Repeat only the lines below from the one containing "for the https" through the one containing "the websocket messages.", inclusive, exactly as written.

Records from a data source
=======
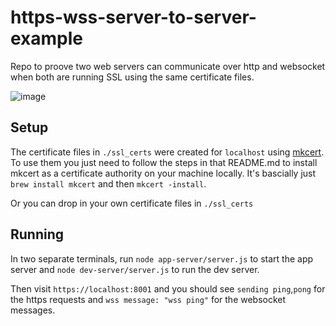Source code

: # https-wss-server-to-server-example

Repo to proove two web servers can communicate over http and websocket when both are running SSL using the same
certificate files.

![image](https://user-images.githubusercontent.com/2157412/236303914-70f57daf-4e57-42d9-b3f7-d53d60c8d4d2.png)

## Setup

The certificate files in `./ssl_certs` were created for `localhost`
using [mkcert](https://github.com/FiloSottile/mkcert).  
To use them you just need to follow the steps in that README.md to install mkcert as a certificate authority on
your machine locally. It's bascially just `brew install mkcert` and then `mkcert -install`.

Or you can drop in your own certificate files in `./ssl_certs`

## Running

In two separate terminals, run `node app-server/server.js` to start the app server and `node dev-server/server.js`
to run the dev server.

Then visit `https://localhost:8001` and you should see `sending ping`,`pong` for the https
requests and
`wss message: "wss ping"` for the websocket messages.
=======
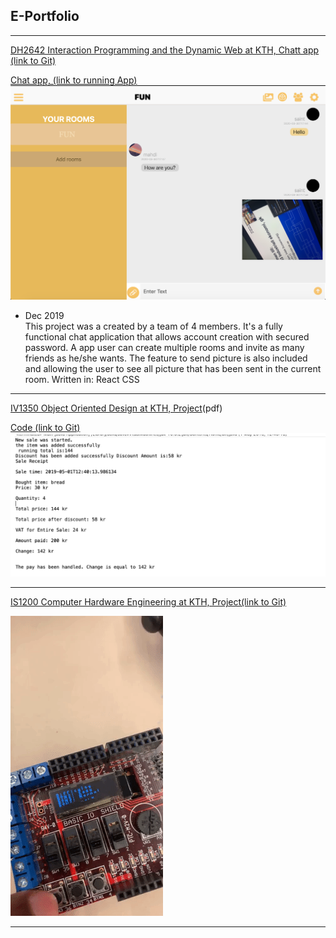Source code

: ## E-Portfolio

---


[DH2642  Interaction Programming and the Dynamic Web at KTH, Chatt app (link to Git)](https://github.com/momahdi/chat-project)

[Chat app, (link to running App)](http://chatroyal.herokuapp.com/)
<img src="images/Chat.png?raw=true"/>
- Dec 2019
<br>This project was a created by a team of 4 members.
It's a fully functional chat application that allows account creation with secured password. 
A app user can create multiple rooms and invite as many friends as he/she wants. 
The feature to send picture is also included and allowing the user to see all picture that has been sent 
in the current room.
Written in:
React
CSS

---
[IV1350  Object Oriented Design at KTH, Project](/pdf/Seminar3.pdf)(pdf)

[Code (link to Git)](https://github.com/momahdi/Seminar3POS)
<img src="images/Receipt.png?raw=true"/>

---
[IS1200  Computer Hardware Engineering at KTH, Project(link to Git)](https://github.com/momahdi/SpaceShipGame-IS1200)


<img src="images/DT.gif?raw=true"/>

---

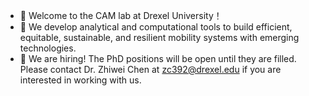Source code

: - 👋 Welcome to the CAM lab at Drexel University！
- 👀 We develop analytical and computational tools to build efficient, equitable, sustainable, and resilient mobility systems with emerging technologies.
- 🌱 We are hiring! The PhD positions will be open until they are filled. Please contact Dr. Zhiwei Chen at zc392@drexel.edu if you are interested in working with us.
=======
> [TASK OUTPUT]
Then visit `https://localhost:8001` and you should see `sending ping`,`pong` for the https
requests and
`wss message: "wss ping"` for the websocket messages.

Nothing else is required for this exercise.